TASK INSTRUCTIONS
Lines of the listing below that contain the string "subsection" are to be returned.

SUPPLIED DATA
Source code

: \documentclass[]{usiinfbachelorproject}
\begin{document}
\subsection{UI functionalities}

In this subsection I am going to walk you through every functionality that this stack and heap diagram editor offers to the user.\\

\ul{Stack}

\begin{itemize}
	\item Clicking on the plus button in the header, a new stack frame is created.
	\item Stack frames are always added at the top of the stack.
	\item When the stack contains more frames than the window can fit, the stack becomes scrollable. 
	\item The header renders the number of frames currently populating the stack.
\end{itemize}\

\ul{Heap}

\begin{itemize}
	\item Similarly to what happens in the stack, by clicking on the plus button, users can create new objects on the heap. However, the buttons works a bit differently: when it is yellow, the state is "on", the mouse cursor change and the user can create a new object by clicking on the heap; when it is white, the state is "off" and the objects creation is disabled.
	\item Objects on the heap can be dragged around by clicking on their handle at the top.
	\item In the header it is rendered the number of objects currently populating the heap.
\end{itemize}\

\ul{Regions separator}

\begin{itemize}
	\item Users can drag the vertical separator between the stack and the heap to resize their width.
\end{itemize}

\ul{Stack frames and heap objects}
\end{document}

FINAL ANSWER
\subsection{UI functionalities}
In this subsection I am going to walk you through every functionality that this stack and heap diagram editor offers to the user.\\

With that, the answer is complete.